* **Extracted information**
= = = =
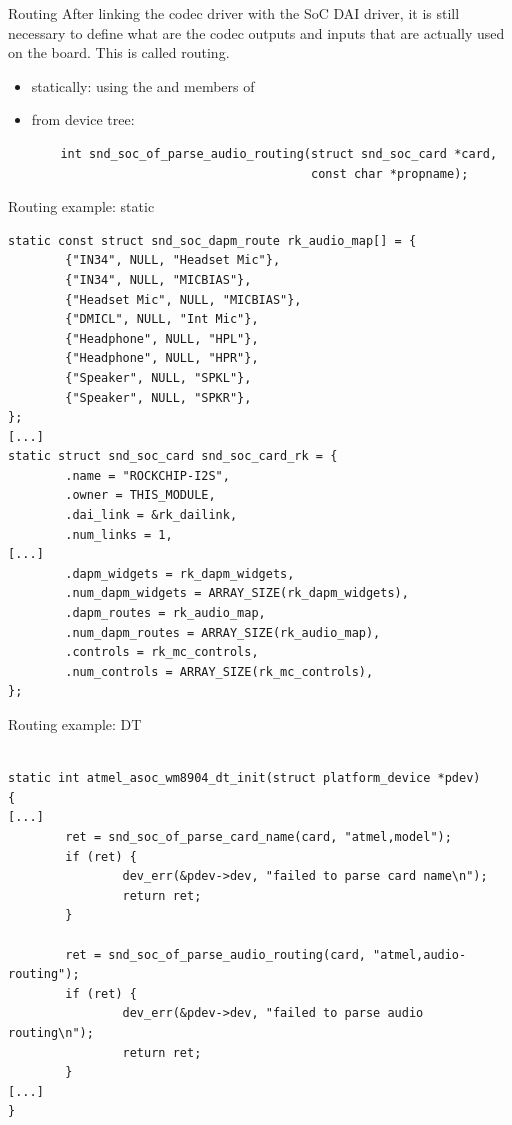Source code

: \begin{frame}[fragile]{Routing}
  After linking the codec driver with the SoC DAI driver, it is still
  necessary to define what are the codec outputs and inputs that are
  actually used on the board. This is called routing.

  \begin{itemize}
  \item statically: using the  and
     members of 
  \item from device tree:
    \begin{verbatim}
    int snd_soc_of_parse_audio_routing(struct snd_soc_card *card,
                                       const char *propname);
    \end{verbatim}
  \end{itemize}
\end{frame}

\begin{frame}[fragile]{Routing example: static}
  \begin{block}{}
    \fontsize{8}{8}\selectfont
    \begin{verbatim}
static const struct snd_soc_dapm_route rk_audio_map[] = {
        {"IN34", NULL, "Headset Mic"},
        {"IN34", NULL, "MICBIAS"},
        {"Headset Mic", NULL, "MICBIAS"},
        {"DMICL", NULL, "Int Mic"},
        {"Headphone", NULL, "HPL"},
        {"Headphone", NULL, "HPR"},
        {"Speaker", NULL, "SPKL"},
        {"Speaker", NULL, "SPKR"},
};
[...]
static struct snd_soc_card snd_soc_card_rk = {
        .name = "ROCKCHIP-I2S",
        .owner = THIS_MODULE,
        .dai_link = &rk_dailink,
        .num_links = 1,
[...]
        .dapm_widgets = rk_dapm_widgets,
        .num_dapm_widgets = ARRAY_SIZE(rk_dapm_widgets),
        .dapm_routes = rk_audio_map,
        .num_dapm_routes = ARRAY_SIZE(rk_audio_map),
        .controls = rk_mc_controls,
        .num_controls = ARRAY_SIZE(rk_mc_controls),
};
    \end{verbatim}
  \end{block}
\end{frame}

\begin{frame}[fragile]{Routing example: DT}
  \begin{block}{}
    \fontsize{10}{10}\selectfont
    \begin{verbatim}

static int atmel_asoc_wm8904_dt_init(struct platform_device *pdev)
{
[...]
        ret = snd_soc_of_parse_card_name(card, "atmel,model");
        if (ret) {
                dev_err(&pdev->dev, "failed to parse card name\n");
                return ret;
        }

        ret = snd_soc_of_parse_audio_routing(card, "atmel,audio-routing");
        if (ret) {
                dev_err(&pdev->dev, "failed to parse audio routing\n");
                return ret;
        }
[...]
}
    \end{verbatim}
  \end{block}
\end{frame}

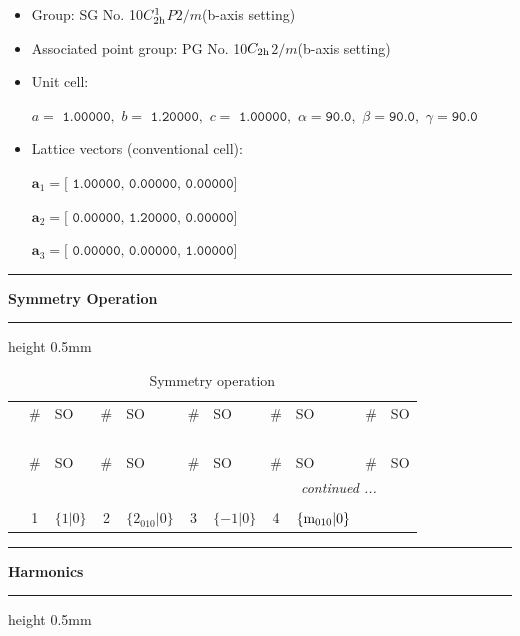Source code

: \documentclass[fleqn,10pt,landscape]{jsarticle}
\begin{document}
\begin{itemize}
\item Group: SG No. 10\quad$C_{\rm 2h}^{1}$\quad$P2/m$\quad(b-axis setting)\quad[ monoclinic ]
\item Associated point group: PG No. 10\quad$C_{\rm 2h}$\quad$2/m$\quad(b-axis setting)\quad[ monoclinic ]
\end{itemize}
\begin{itemize}
\item Unit cell:

\quad $a=\texttt{ 1.00000},\,\, b=\texttt{ 1.20000},\,\, c=\texttt{ 1.00000},\,\, \alpha=\texttt{90.0},\,\, \beta=\texttt{90.0},\,\, \gamma=\texttt{90.0}$

\item Lattice vectors (conventional cell):

\quad $\bm{a}_1=\texttt{[ 1.00000, 0.00000, 0.00000]}$

\quad $\bm{a}_2=\texttt{[ 0.00000, 1.20000, 0.00000]}$

\quad $\bm{a}_3=\texttt{[ 0.00000, 0.00000, 1.00000]}$

\end{itemize}
\vspace{5mm}
\noindent \rule[0.5mm]{5mm}{0.5mm}\hspace{3mm}\textbf{Symmetry Operation}\hspace{3mm}\leaders\hrule height 0.5mm\hfill\kern0pt
\vspace{3mm}

\renewcommand{\arraystretch}{1.6}
\begin{longtable}[l]{c|cl|cl|cl|cl|cl}
\captionsetup{justification=raggedright, singlelinecheck=off}
\caption{Symmetry operation}
 \\
 \hline \hline
 & \# & SO & \# & SO & \# & SO & \# & SO & \# & SO \\ \hline \endfirsthead

\multicolumn{10}{l}{\tablename\ \thetable{}} \\
 \hline \hline
 & \# & SO & \# & SO & \# & SO & \# & SO & \# & SO \\ \hline \endhead

 \hline \hline
\multicolumn{10}{r}{\footnotesize\it continued ...} \\ \endfoot

 \hline \hline
\multicolumn{10}{r}{} \\ \endlastfoot

 & 1 & $\{1|0\}$ & 2 & $\{2{}_{010}|0\}$ & 3 & $\{-1|0\}$ & 4 & $\{{\rm m}_{010}|0\}$ \\
\end{longtable}
\vspace{5mm}
\noindent \rule[0.5mm]{5mm}{0.5mm}\hspace{3mm}\textbf{Harmonics}\hspace{3mm}\leaders\hrule height 0.5mm\hfill\kern0pt
\vspace{3mm}
\end{document}
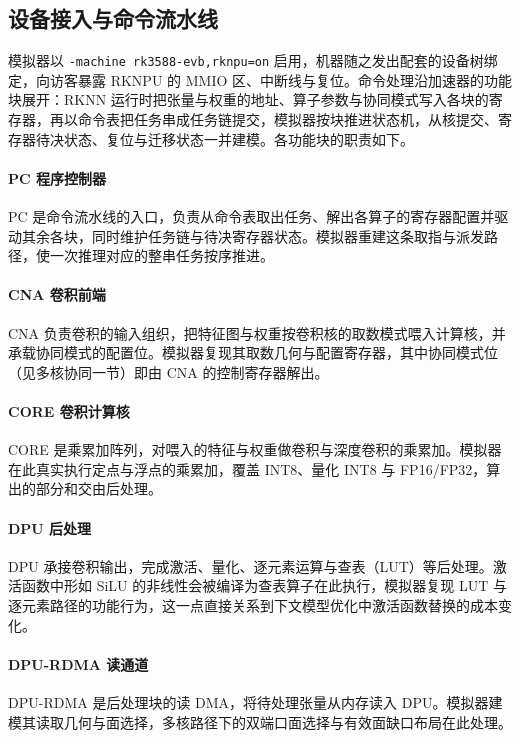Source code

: \subsection{设备接入与命令流水线}

模拟器以 \texttt{-machine rk3588-evb,rknpu=on} 启用，机器随之发出配套的设备树绑定，向访客暴露 RKNPU 的 MMIO 区、中断线与复位。命令处理沿加速器的功能块展开：RKNN 运行时把张量与权重的地址、算子参数与协同模式写入各块的寄存器，再以命令表把任务串成任务链提交，模拟器按块推进状态机，从核提交、寄存器待决状态、复位与迁移状态一并建模。各功能块的职责如下。

\paragraph{PC 程序控制器}
PC 是命令流水线的入口，负责从命令表取出任务、解出各算子的寄存器配置并驱动其余各块，同时维护任务链与待决寄存器状态。模拟器重建这条取指与派发路径，使一次推理对应的整串任务按序推进。

\paragraph{CNA 卷积前端}
CNA 负责卷积的输入组织，把特征图与权重按卷积核的取数模式喂入计算核，并承载协同模式的配置位。模拟器复现其取数几何与配置寄存器，其中协同模式位（见多核协同一节）即由 CNA 的控制寄存器解出。

\paragraph{CORE 卷积计算核}
CORE 是乘累加阵列，对喂入的特征与权重做卷积与深度卷积的乘累加。模拟器在此真实执行定点与浮点的乘累加，覆盖 INT8、量化 INT8 与 FP16/FP32，算出的部分和交由后处理。

\paragraph{DPU 后处理}
DPU 承接卷积输出，完成激活、量化、逐元素运算与查表（LUT）等后处理。激活函数中形如 SiLU 的非线性会被编译为查表算子在此执行，模拟器复现 LUT 与逐元素路径的功能行为，这一点直接关系到下文模型优化中激活函数替换的成本变化。

\paragraph{DPU-RDMA 读通道}
DPU-RDMA 是后处理块的读 DMA，将待处理张量从内存读入 DPU。模拟器建模其读取几何与面选择，多核路径下的双端口面选择与有效面缺口布局在此处理。

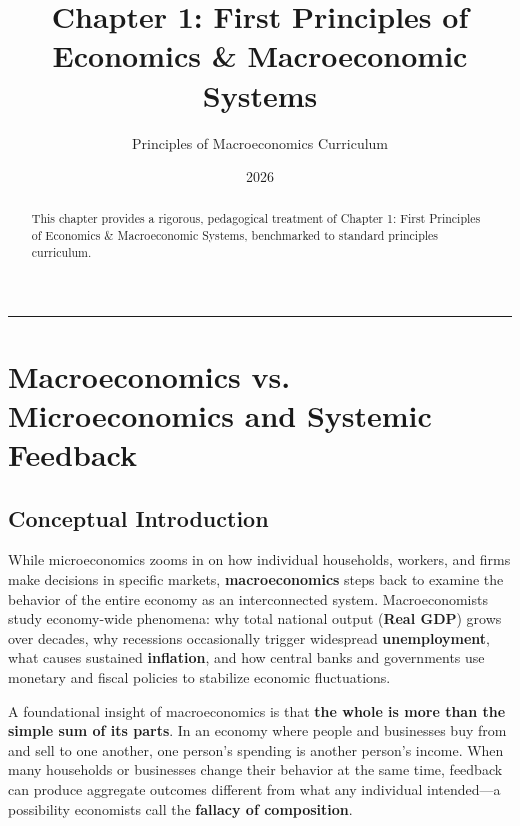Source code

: \documentclass[11pt,letterpaper]{article}
\begin{document}
\title{\Huge\bfseries\color{SlateBlue} Chapter 1: First Principles of Economics \& Macroeconomic Systems}
\author{\large Principles of Macroeconomics Curriculum}
\date{2026}
\maketitle

\thispagestyle{plain}

\begin{abstract}
This chapter provides a rigorous, pedagogical treatment of Chapter 1: First Principles of Economics \& Macroeconomic Systems, benchmarked to standard principles curriculum.
\end{abstract}

\tableofcontents
\vspace{1.5em}
\hrule
\vspace{1.5em}

\section{Macroeconomics vs. Microeconomics and Systemic Feedback}

\subsection*{Conceptual Introduction}
While microeconomics zooms in on how individual households, workers, and firms make decisions in specific markets, \textbf{macroeconomics} steps back to examine the behavior of the entire economy as an interconnected system. Macroeconomists study economy-wide phenomena: why total national output (\textbf{Real GDP}) grows over decades, why recessions occasionally trigger widespread \textbf{unemployment}, what causes sustained \textbf{inflation}, and how central banks and governments use monetary and fiscal policies to stabilize economic fluctuations.

A foundational insight of macroeconomics is that \textbf{the whole is more than the simple sum of its parts}. In an economy where people and businesses buy from and sell to one another, one person's spending is another person's income. When many households or businesses change their behavior at the same time, feedback can produce aggregate outcomes different from what any individual intended—a possibility economists call the \textbf{fallacy of composition}.
\end{document}
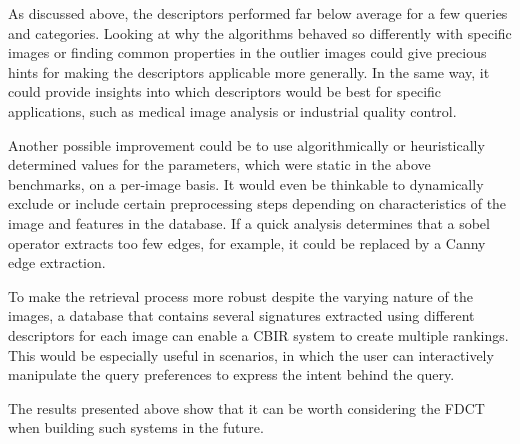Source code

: As discussed above, the descriptors performed far below average for a few
queries and categories. Looking at why the algorithms behaved so differently
with specific images or finding common properties in the outlier images could
give precious hints for making the descriptors applicable more generally. In
the same way, it could provide insights into which descriptors would be best
for specific applications, such as medical image analysis or industrial quality
    control.

Another possible improvement could be to use algorithmically or heuristically
determined values for the parameters, which were static in the above
benchmarks, on a per-image basis. It would even be thinkable to dynamically
exclude or include certain preprocessing steps depending on characteristics of
the image and features in the database. If a quick analysis determines that a
sobel operator extracts too few edges, for example, it could be replaced by a
Canny edge extraction.

To make the retrieval process more robust despite the varying nature of the
images, a database that contains several signatures extracted using different
descriptors for each image can enable a CBIR system to create multiple
rankings. This would be especially useful in scenarios, in which the user can
interactively manipulate the query preferences to express the intent behind the
query.

The results presented above show that it can be worth considering the FDCT when
building such systems in the future.
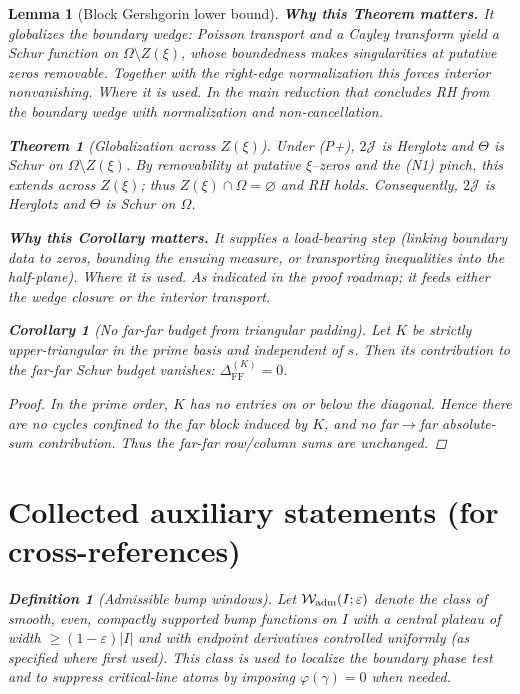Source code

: \documentclass[11pt]{article}
\newtheorem{theorem}{Theorem}[section]
\newtheorem{lemma}{Lemma}[section]
\newtheorem{corollary}{Corollary}[section]
\theoremstyle{definition}
\newtheorem{definition}{Definition}[section]
\theoremstyle{remark}
\begin{document}
\begin{lemma}[Block Gershgorin lower bound]
\vspace{1.0cm}
\noindent\textbf{Why this Theorem matters.} It globalizes the boundary wedge: Poisson transport and a Cayley transform yield a Schur function on $\Omega\setminus Z(\xi)$, whose boundedness makes singularities at putative zeros removable. Together with the right-edge normalization this forces interior nonvanishing.
\noindent\textit{Where it is used.} In the main reduction that concludes RH from the boundary wedge with normalization and non-cancellation.
\begin{theorem}[Globalization across $Z(\xi)$]\label{thm:globalize-main}
Under (P+), $2\mathcal J$ is Herglotz and $\Theta$ is Schur on $\Omega\setminus Z(\xi)$. By removability at putative $\xi$--zeros and the (N1) pinch, this extends across $Z(\xi)$; thus $Z(\xi)\cap\Omega=\varnothing$ and RH holds. Consequently, $2\mathcal J$ is Herglotz and $\Theta$ is Schur on $\Omega$.
\end{theorem}





\vspace{1.0cm}
\noindent\textbf{Why this Corollary matters.} It supplies a load-bearing step (linking boundary data to zeros, bounding the ensuing measure, or transporting inequalities into the half-plane).
\noindent\textit{Where it is used.} As indicated in the proof roadmap; it feeds either the wedge closure or the interior transport.
\begin{corollary}[No far-far budget from triangular padding]\label{cor:K-no-FF}
Let $K$ be strictly upper-triangular in the prime basis and independent of $s$. Then its contribution to the far-far Schur budget vanishes: $\Delta_{\mathrm{FF}}^{(K)}=0$.
\end{corollary}
\begin{proof}
In the prime order, $K$ has no entries on or below the diagonal. Hence there are no cycles confined to the far block induced by $K$, and no far$\to$far absolute-sum contribution. Thus the far-far row/column sums are unchanged.
\end{proof}
% 
\section*{Collected auxiliary statements (for cross-references)}

\begin{definition}[Admissible bump windows]\label{def:adm-bumps}
Let $\mathcal W_{\rm adm}(I;\varepsilon)$ denote the class of smooth, even, compactly supported bump functions on $I$ with a central plateau of width $\ge (1-\varepsilon)|I|$ and with endpoint derivatives controlled uniformly (as specified where first used). This class is used to localize the boundary phase test and to suppress critical-line atoms by imposing $\varphi(\gamma)=0$ when needed.
\end{definition}


\end{lemma}
\end{document}
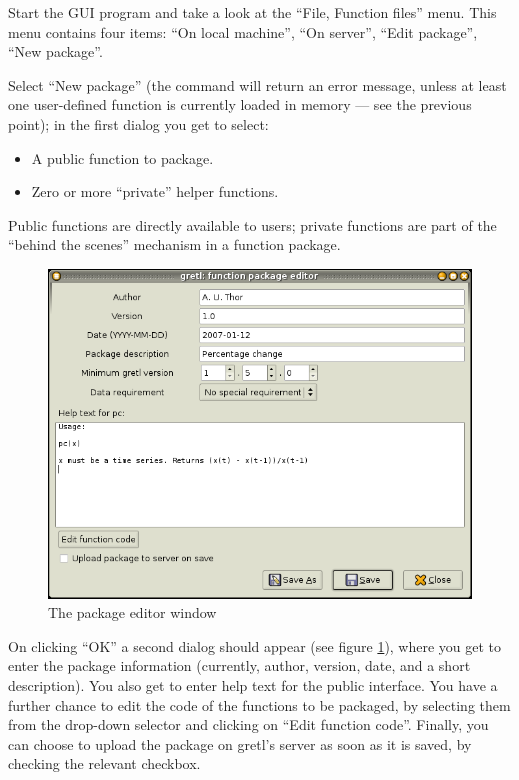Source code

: Start the GUI program and take a look at the ``File, Function files'' menu.
This menu contains four items: ``On local machine'', ``On server'', ``Edit
package'', ``New package''.

Select ``New package'' (the command will return an error message,
unless at least one user-defined function is currently loaded in
memory --- see the previous point); in the first dialog you get to
select:

\begin{itemize}
\item A public function to package.
\item Zero or more ``private'' helper functions.
\end{itemize}

Public functions are directly available to users; private functions are
part of the ``behind the scenes'' mechanism in a function package.

\begin{figure}[htbp]
  \centering
  \includegraphics[scale=0.5]{figures/package_editor}
  \caption{The package editor window}
  \label{fig:package_editor}
\end{figure}

On clicking ``OK'' a second dialog should appear (see figure
\ref{fig:package_editor}), where you get to enter the package
information (currently, author, version, date, and a short
description).  You also get to enter help text for the public
interface.  You have a further chance to edit the code of the
functions to be packaged, by selecting them from the drop-down
selector and clicking on ``Edit function code''. Finally, you can
choose to upload the package on gretl's server as soon as it is saved,
by checking the relevant checkbox.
= = = =
* **Task prompt**
Go through the records and count the lines that include "used", then give only that number.

* **Your response**
4